# EXERCISE DESCRIPTION
Should any entry hold a picture, omit that picture and copy the rest of the entry exactly.

####################

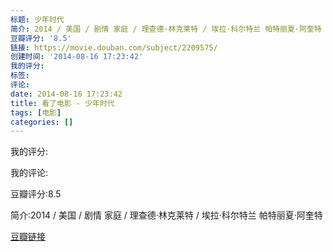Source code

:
 ```yaml
---
标题: 少年时代
简介: 2014 / 美国 / 剧情 家庭 / 理查德·林克莱特 / 埃拉·科尔特兰 帕特丽夏·阿奎特
豆瓣评分: '8.5'
链接: https://movie.douban.com/subject/2209575/
创建时间: '2014-08-16 17:23:42'
我的评分:
标签:
评论:
date: 2014-08-16 17:23:42
title: 看了电影 - 少年时代
tags: [电影]
categories: []
---
```


我的评分:

我的评论:

豆瓣评分:8.5

简介:2014 / 美国 / 剧情 家庭 / 理查德·林克莱特 / 埃拉·科尔特兰 帕特丽夏·阿奎特

[豆瓣链接](https://movie.douban.com/subject/2209575/)

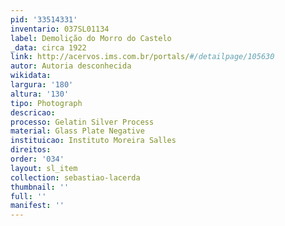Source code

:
 ```yaml
---
pid: '33514331'
inventario: 037SL01134
label: Demolição do Morro do Castelo
_data: circa 1922
link: http://acervos.ims.com.br/portals/#/detailpage/105630
autor: Autoria desconhecida
wikidata: 
largura: '180'
altura: '130'
tipo: Photograph
descricao: 
processo: Gelatin Silver Process
material: Glass Plate Negative
instituicao: Instituto Moreira Salles
direitos: 
order: '034'
layout: sl_item
collection: sebastiao-lacerda
thumbnail: ''
full: ''
manifest: ''
---
```

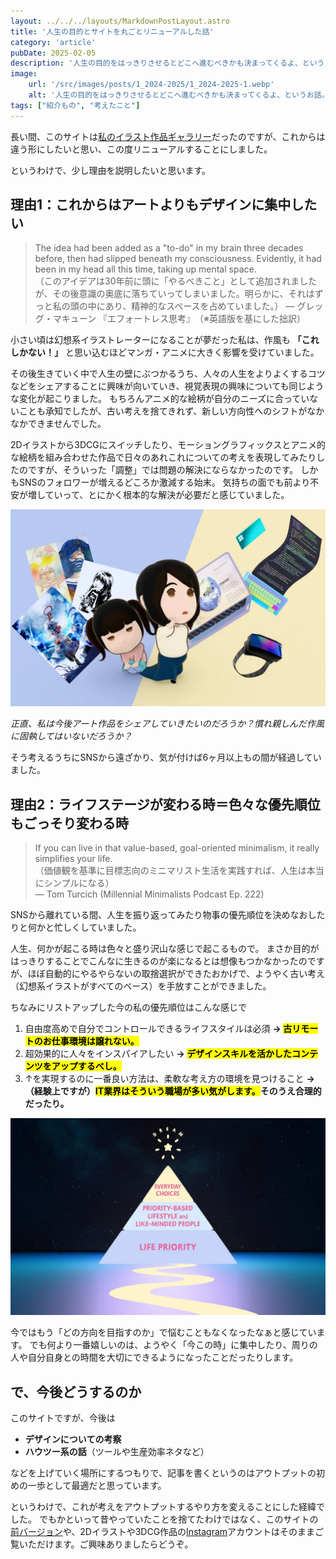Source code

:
 ```yaml
---
layout: ../../../layouts/MarkdownPostLayout.astro
title: '人生の目的とサイトを丸ごとリニューアルした話'
category: 'article'
pubDate: 2025-02-05
description: '人生の目的をはっきりさせるとどこへ進むべきかも決まってくるよ、というお話。'
image:
    url: '/src/images/posts/1_2024-2025/1_2024-2025-1.webp'
    alt: '人生の目的をはっきりさせるとどこへ進むべきかも決まってくるよ、というお話。'
tags: ["紹介もの", "考えたこと"]
---
```


長い間、このサイトは[私のイラスト作品ギャラリー](https://erikaobama.com/v2024/)だったのですが、これからは違う形にしたいと思い、この度リニューアルすることにしました。

というわけで、少し理由を説明したいと思います。

## 理由1：これからはアートよりもデザインに集中したい

> The idea had been added as a "to-do" in my brain three decades before, then had slipped beneath my consciousness. Evidently, it had been in my head all this time, taking up mental space.<br/>
> （このアイデアは30年前に頭に「やるべきこと」として追加されましたが、その後意識の奥底に落ちていってしまいました。明らかに、それはずっと私の頭の中にあり、精神的なスペースを占めていました。）
> — グレッグ・マキューン 『エフォートレス思考』　（※英語版を基にした拙訳）

小さい頃は幻想系イラストレーターになることが夢だった私は、作風も **「これしかない！」** と思い込むほどマンガ・アニメに大きく影響を受けていました。

その後生きていく中で人生の壁にぶつかるうち、人々の人生をよりよくするコツなどをシェアすることに興味が向いていき、視覚表現の興味についても同じような変化が起こりました。
もちろんアニメ的な絵柄が自分のニーズに合っていないことも承知でしたが、古い考えを捨てきれず、新しい方向性へのシフトがなかなかできませんでした。

2Dイラストから3DCGにスイッチしたり、モーショングラフィックスとアニメ的な絵柄を組み合わせた作品で日々のあれこれについての考えを表現してみたりしたのですが、そういった「調整」では問題の解決にならなかったのです。
しかもSNSのフォロワーが増えるどころか激減する始末。
気持ちの面でも前より不安が増していって、とにかく根本的な解決が必要だと感じていました。

![](/src/images/posts/1_2024-2025/1_2024-2025-2.webp)

*正直、私は今後アート作品をシェアしていきたいのだろうか？慣れ親しんだ作風に固執してはいないだろうか？*

そう考えるうちにSNSから遠ざかり、気が付けば6ヶ月以上もの間が経過していました。

## 理由2：ライフステージが変わる時＝色々な優先順位もごっそり変わる時

> If you can live in that value-based, goal-oriented minimalism, it really simplifies your life.<br/>
> （価値観を基準に目標志向のミニマリスト生活を実践すれば、人生は本当にシンプルになる）<br/>
> — Tom Turcich (Millennial Minimalists Podcast Ep. 222)

SNSから離れている間、人生を振り返ってみたり物事の優先順位を決めなおしたりと何かと忙しくしていました。

人生、何かが起こる時は色々と盛り沢山な感じで起こるもので。
まさか目的がはっきりすることでこんなに生きるのが楽になるとは想像もつかなかったのですが、ほぼ自動的にやるやらないの取捨選択ができたおかげで、ようやく古い考え（幻想系イラストがすべてのベース）を手放すことができました。


ちなみにリストアップした今の私の優先順位はこんな感じで
1. 自由度高めで自分でコントロールできるライフスタイルは必須 **→ <mark class="hl-pink-lt">古リモートのお仕事環境は譲れない。</mark>**
2. 超効果的に人々をインスパイアしたい **→ <mark class="hl-pink-lt">デザインスキルを活かしたコンテンツをアップするべし。</mark>**
3. ↑を実現するのに一番良い方法は、柔軟な考え方の環境を見つけること **→ （経験上ですが）<mark class="hl-pink-lt">IT業界はそういう職場が多い気がします。</mark>そのうえ合理的だったり。**

![](/src/images/posts/1_2024-2025/1_2024-2025-3.webp)

今ではもう「どの方向を目指すのか」で悩むこともなくなったなぁと感じています。
でも何より一番嬉しいのは、ようやく「今この時」に集中したり、周りの人や自分自身との時間を大切にできるようになったことだったりします。


## で、今後どうするのか

このサイトですが、今後は

- **デザインについての考察**
- **ハウツー系の話**（ツールや生産効率ネタなど）

などを上げていく場所にするつもりで、記事を書くというのはアウトプットの初めの一歩として最適だと思っています。

というわけで、これが考えをアウトプットするやり方を変えることにした経緯でした。
でもかといって昔やっていたことを捨てたわけではなく、このサイトの[前バージョン](https://erikaobama.com/v2024/)や、2Dイラストや3DCG作品の[Instagram](https://instagram.com/erika.obama)アカウントはそのままご覧いただけます。ご興味ありましたらどうぞ。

####################

# RESPONSE TO THIS EXERCISE
Source code

:
 ```yaml
---
标题: 少年时代
简介: 2014 / 美国 / 剧情 家庭 / 理查德·林克莱特 / 埃拉·科尔特兰 帕特丽夏·阿奎特
豆瓣评分: '8.5'
链接: https://movie.douban.com/subject/2209575/
创建时间: '2014-08-16 17:23:42'
我的评分:
标签:
评论:
date: 2014-08-16 17:23:42
title: 看了电影 - 少年时代
tags: [电影]
categories: []
---
```


我的评分:

我的评论:

豆瓣评分:8.5

简介:2014 / 美国 / 剧情 家庭 / 理查德·林克莱特 / 埃拉·科尔特兰 帕特丽夏·阿奎特

[豆瓣链接](https://movie.douban.com/subject/2209575/)

Source code

:
 ```yaml
---
pid: '33514331'
inventario: 037SL01134
label: Demolição do Morro do Castelo
_data: circa 1922
link: http://acervos.ims.com.br/portals/#/detailpage/105630
autor: Autoria desconhecida
wikidata: 
largura: '180'
altura: '130'
tipo: Photograph
descricao: 
processo: Gelatin Silver Process
material: Glass Plate Negative
instituicao: Instituto Moreira Salles
direitos: 
order: '034'
layout: sl_item
collection: sebastiao-lacerda
thumbnail: ''
full: ''
manifest: ''
---
```

Source code

:
 ```yaml
---
layout: ../../../layouts/MarkdownPostLayout.astro
title: '人生の目的とサイトを丸ごとリニューアルした話'
category: 'article'
pubDate: 2025-02-05
description: '人生の目的をはっきりさせるとどこへ進むべきかも決まってくるよ、というお話。'
image:
    url: '/src/images/posts/1_2024-2025/1_2024-2025-1.webp'
    alt: '人生の目的をはっきりさせるとどこへ進むべきかも決まってくるよ、というお話。'
tags: ["紹介もの", "考えたこと"]
---
```


長い間、このサイトは[私のイラスト作品ギャラリー](https://erikaobama.com/v2024/)だったのですが、これからは違う形にしたいと思い、この度リニューアルすることにしました。

というわけで、少し理由を説明したいと思います。

## 理由1：これからはアートよりもデザインに集中したい

> The idea had been added as a "to-do" in my brain three decades before, then had slipped beneath my consciousness. Evidently, it had been in my head all this time, taking up mental space.<br/>
> （このアイデアは30年前に頭に「やるべきこと」として追加されましたが、その後意識の奥底に落ちていってしまいました。明らかに、それはずっと私の頭の中にあり、精神的なスペースを占めていました。）
> — グレッグ・マキューン 『エフォートレス思考』　（※英語版を基にした拙訳）

小さい頃は幻想系イラストレーターになることが夢だった私は、作風も **「これしかない！」** と思い込むほどマンガ・アニメに大きく影響を受けていました。

その後生きていく中で人生の壁にぶつかるうち、人々の人生をよりよくするコツなどをシェアすることに興味が向いていき、視覚表現の興味についても同じような変化が起こりました。
もちろんアニメ的な絵柄が自分のニーズに合っていないことも承知でしたが、古い考えを捨てきれず、新しい方向性へのシフトがなかなかできませんでした。

2Dイラストから3DCGにスイッチしたり、モーショングラフィックスとアニメ的な絵柄を組み合わせた作品で日々のあれこれについての考えを表現してみたりしたのですが、そういった「調整」では問題の解決にならなかったのです。
しかもSNSのフォロワーが増えるどころか激減する始末。
気持ちの面でも前より不安が増していって、とにかく根本的な解決が必要だと感じていました。

![](/src/images/posts/1_2024-2025/1_2024-2025-2.webp)

*正直、私は今後アート作品をシェアしていきたいのだろうか？慣れ親しんだ作風に固執してはいないだろうか？*

そう考えるうちにSNSから遠ざかり、気が付けば6ヶ月以上もの間が経過していました。

## 理由2：ライフステージが変わる時＝色々な優先順位もごっそり変わる時

> If you can live in that value-based, goal-oriented minimalism, it really simplifies your life.<br/>
> （価値観を基準に目標志向のミニマリスト生活を実践すれば、人生は本当にシンプルになる）<br/>
> — Tom Turcich (Millennial Minimalists Podcast Ep. 222)

SNSから離れている間、人生を振り返ってみたり物事の優先順位を決めなおしたりと何かと忙しくしていました。

人生、何かが起こる時は色々と盛り沢山な感じで起こるもので。
まさか目的がはっきりすることでこんなに生きるのが楽になるとは想像もつかなかったのですが、ほぼ自動的にやるやらないの取捨選択ができたおかげで、ようやく古い考え（幻想系イラストがすべてのベース）を手放すことができました。


ちなみにリストアップした今の私の優先順位はこんな感じで
1. 自由度高めで自分でコントロールできるライフスタイルは必須 **→ <mark class="hl-pink-lt">古リモートのお仕事環境は譲れない。</mark>**
2. 超効果的に人々をインスパイアしたい **→ <mark class="hl-pink-lt">デザインスキルを活かしたコンテンツをアップするべし。</mark>**
3. ↑を実現するのに一番良い方法は、柔軟な考え方の環境を見つけること **→ （経験上ですが）<mark class="hl-pink-lt">IT業界はそういう職場が多い気がします。</mark>そのうえ合理的だったり。**

![](/src/images/posts/1_2024-2025/1_2024-2025-3.webp)

今ではもう「どの方向を目指すのか」で悩むこともなくなったなぁと感じています。
でも何より一番嬉しいのは、ようやく「今この時」に集中したり、周りの人や自分自身との時間を大切にできるようになったことだったりします。


## で、今後どうするのか

このサイトですが、今後は

- **デザインについての考察**
- **ハウツー系の話**（ツールや生産効率ネタなど）

などを上げていく場所にするつもりで、記事を書くというのはアウトプットの初めの一歩として最適だと思っています。

というわけで、これが考えをアウトプットするやり方を変えることにした経緯でした。
でもかといって昔やっていたことを捨てたわけではなく、このサイトの[前バージョン](https://erikaobama.com/v2024/)や、2Dイラストや3DCG作品の[Instagram](https://instagram.com/erika.obama)アカウントはそのままご覧いただけます。ご興味ありましたらどうぞ。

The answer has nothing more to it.